Написал «въедался» и вспомнил, как давным-давно, еще до интерната, в своем родном селе любил наблюдать с мальчишками за работой двоих немых мужиков, нанимавшихся копать колодцы. День — колодец. Что-то колдовское в их размеренной, ни на минуту не прекращавшейся работе. Может, потому что она и была бессловесной? Из нее изъяли слово, и она стала слитной, как тяжелая, устремившаяся вдаль река. Немые действительно въедались в работу: по пояс, по грудь, с головой. Потом один из них оставался там, в земле, а другой принимал от него на веревке тяжеленную бадью с глиной. Мы, как завороженные, сидели на корточках на берегу этой реки, следя за ее глухим неостановимым бегом, и, если кто-то из землекопов, подняв голову, прикладывал ладонь к сухим губам, были счастливы сорваться с места и наперегонки лететь в хату за кружкой холодной воды.
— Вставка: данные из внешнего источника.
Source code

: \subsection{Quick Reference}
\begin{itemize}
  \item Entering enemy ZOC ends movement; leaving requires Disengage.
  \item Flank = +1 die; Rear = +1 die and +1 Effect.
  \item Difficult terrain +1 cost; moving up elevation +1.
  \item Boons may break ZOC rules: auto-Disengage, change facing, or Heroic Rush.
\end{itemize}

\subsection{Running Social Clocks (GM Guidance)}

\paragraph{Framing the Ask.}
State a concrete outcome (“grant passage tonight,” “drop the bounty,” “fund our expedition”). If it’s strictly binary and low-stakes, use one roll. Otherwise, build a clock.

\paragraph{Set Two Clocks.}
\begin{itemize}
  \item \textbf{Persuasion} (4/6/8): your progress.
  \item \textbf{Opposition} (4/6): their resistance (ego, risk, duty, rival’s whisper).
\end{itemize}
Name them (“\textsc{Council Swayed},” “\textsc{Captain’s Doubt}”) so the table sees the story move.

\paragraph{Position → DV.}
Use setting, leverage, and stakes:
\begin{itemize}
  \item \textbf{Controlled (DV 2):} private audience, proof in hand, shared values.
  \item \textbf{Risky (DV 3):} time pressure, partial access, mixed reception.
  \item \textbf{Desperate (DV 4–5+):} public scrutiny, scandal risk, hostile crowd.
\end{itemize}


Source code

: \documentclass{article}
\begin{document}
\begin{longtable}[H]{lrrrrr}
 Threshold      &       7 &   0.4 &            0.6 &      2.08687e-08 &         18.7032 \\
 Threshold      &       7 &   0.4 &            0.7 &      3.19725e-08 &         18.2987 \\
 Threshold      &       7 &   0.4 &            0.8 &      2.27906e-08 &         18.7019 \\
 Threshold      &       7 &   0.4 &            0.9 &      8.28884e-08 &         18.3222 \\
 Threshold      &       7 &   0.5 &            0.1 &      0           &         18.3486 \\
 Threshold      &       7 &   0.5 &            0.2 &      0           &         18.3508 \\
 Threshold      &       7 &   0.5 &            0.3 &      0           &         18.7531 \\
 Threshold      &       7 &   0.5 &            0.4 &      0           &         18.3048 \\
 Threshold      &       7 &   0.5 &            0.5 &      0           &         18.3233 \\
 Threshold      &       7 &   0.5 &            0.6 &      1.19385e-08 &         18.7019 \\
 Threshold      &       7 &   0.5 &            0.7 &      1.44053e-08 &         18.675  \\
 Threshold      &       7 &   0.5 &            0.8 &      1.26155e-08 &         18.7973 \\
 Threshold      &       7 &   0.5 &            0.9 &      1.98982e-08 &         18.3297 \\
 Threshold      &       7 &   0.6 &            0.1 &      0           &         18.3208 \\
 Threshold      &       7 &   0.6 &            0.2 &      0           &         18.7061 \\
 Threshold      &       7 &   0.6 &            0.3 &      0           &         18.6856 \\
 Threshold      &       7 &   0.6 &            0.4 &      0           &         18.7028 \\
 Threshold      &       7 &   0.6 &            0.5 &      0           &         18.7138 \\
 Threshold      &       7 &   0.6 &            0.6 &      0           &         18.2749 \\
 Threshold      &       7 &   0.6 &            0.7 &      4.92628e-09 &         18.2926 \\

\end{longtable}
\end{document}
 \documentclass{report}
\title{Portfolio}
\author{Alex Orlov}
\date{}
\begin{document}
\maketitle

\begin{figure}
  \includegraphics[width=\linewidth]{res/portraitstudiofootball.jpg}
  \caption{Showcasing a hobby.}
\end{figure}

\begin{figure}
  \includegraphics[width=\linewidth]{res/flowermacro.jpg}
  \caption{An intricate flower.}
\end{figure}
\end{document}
Немые худы, горбаты, длинноруки и серы от земли, как степные кузнечики. Немые вообще страшно работоспособны. Взгляните на их руки — это руки профессиональных землекопов.
Маслюк, работая, тоже молчал…
Как появился он на нашем небосклоне?
В девятом классе началось производственное обучение. В интернатах, опять же в отличие от обычных школ, отношение к нему серьезнее, всамделишнее, что ли: тут не только воспитатель, но и сами воспитанники понимают, что любое ремесло за плечами не носить. Оно, как хлеб, само себя несет. Девчонок определили учиться на местную ткацкую фабрику, нас — на ремзавод. Ходили туда два раза в неделю. Ходили весело, шумно, артелью — производственное обучение внесло желанное разнообразие в нашу расчерченную интернатскую жизнь, от него пахнуло предчувствием самостоятельности, взрослости, а мы к ней торопились чрезвычайно. Когда пришли на завод впервые, нас собрали в кабинете по технике безопасности, перед нами выступил кто-то из заводского начальства, сказал о значении связей с жизнью, о славных традициях форпоста местной промышленности, потом сюда же, в кабинет, пригласили группу рабочих: «Выбирайте».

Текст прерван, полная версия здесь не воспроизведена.